##### Data to use

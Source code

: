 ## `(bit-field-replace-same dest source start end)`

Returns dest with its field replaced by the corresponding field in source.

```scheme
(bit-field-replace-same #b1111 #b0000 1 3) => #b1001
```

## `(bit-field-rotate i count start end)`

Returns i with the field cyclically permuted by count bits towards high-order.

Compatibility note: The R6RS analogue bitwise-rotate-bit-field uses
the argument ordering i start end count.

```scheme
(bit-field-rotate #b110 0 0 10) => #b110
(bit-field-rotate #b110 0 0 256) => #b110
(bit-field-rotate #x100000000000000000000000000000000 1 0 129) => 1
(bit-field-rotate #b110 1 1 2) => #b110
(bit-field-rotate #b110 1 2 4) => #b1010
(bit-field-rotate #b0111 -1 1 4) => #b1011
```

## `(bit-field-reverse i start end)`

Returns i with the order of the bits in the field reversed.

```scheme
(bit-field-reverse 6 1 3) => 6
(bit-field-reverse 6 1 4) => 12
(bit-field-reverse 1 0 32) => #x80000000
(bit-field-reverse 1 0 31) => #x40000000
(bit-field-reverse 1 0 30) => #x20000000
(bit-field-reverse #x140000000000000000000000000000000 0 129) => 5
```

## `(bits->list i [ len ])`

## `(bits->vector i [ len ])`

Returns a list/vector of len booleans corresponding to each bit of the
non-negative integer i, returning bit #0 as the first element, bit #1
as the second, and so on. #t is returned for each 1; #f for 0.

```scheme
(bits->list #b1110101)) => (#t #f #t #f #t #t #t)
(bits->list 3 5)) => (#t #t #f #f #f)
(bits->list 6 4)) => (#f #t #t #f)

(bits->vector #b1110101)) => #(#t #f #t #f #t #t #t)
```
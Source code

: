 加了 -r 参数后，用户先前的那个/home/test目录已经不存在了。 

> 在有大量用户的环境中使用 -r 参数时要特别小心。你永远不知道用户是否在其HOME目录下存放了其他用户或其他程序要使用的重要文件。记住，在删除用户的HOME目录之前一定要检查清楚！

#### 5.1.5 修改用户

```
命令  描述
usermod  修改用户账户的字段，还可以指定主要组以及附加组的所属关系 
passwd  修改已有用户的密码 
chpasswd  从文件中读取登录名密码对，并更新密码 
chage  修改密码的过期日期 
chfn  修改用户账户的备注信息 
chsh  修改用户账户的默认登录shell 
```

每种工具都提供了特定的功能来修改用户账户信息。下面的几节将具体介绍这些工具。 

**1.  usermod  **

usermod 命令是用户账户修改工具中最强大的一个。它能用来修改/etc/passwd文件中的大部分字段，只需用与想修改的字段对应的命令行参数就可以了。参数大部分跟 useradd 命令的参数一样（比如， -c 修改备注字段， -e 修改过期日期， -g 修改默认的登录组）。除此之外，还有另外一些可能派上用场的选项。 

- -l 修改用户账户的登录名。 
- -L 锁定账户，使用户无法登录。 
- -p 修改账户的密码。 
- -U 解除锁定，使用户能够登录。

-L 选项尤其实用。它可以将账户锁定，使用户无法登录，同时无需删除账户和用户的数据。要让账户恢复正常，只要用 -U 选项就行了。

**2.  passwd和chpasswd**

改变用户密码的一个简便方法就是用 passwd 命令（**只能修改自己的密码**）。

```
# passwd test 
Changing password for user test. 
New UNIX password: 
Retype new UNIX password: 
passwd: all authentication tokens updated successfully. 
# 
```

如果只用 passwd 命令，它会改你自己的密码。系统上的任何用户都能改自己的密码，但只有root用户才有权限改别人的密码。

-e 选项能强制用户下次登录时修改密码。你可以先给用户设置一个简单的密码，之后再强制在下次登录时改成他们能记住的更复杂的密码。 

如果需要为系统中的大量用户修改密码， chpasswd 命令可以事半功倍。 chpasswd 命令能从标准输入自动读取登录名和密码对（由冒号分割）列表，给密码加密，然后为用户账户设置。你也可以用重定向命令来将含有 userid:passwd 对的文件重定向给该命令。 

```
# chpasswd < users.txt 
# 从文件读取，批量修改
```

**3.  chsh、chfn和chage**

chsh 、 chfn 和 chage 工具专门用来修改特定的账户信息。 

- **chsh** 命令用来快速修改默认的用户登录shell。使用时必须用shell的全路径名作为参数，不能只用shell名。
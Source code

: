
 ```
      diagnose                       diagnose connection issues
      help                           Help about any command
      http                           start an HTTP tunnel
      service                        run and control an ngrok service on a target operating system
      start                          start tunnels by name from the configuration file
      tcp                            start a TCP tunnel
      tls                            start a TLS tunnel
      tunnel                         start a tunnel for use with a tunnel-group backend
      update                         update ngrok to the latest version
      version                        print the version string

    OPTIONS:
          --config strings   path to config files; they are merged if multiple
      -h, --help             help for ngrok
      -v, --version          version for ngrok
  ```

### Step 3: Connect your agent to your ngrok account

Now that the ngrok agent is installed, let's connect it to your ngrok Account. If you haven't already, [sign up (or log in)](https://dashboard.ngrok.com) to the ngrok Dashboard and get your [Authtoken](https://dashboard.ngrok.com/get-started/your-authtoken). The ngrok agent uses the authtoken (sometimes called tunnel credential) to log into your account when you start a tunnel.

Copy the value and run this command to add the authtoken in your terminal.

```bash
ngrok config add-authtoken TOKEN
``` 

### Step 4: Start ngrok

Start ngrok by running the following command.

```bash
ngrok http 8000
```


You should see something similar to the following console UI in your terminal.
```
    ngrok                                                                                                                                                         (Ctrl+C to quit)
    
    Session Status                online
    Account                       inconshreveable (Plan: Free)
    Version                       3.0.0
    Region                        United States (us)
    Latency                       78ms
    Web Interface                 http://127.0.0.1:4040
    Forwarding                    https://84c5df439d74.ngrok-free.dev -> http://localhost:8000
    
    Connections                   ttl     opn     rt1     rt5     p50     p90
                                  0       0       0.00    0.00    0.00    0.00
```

##########

## Instructions for the task:
Find where the line with "每种工具都提供了特定的功能来修改用户账户信息。下面的几节将具体介绍这些工具。" sits in the material above, then copy exactly from it through the line with "- -U 解除锁定，使用户能够登录。". Add no other line.

## Result of the task:
每种工具都提供了特定的功能来修改用户账户信息。下面的几节将具体介绍这些工具。 

**1.  usermod  **

usermod 命令是用户账户修改工具中最强大的一个。它能用来修改/etc/passwd文件中的大部分字段，只需用与想修改的字段对应的命令行参数就可以了。参数大部分跟 useradd 命令的参数一样（比如， -c 修改备注字段， -e 修改过期日期， -g 修改默认的登录组）。除此之外，还有另外一些可能派上用场的选项。 

- -l 修改用户账户的登录名。 
- -L 锁定账户，使用户无法登录。 
- -p 修改账户的密码。 
- -U 解除锁定，使用户能够登录。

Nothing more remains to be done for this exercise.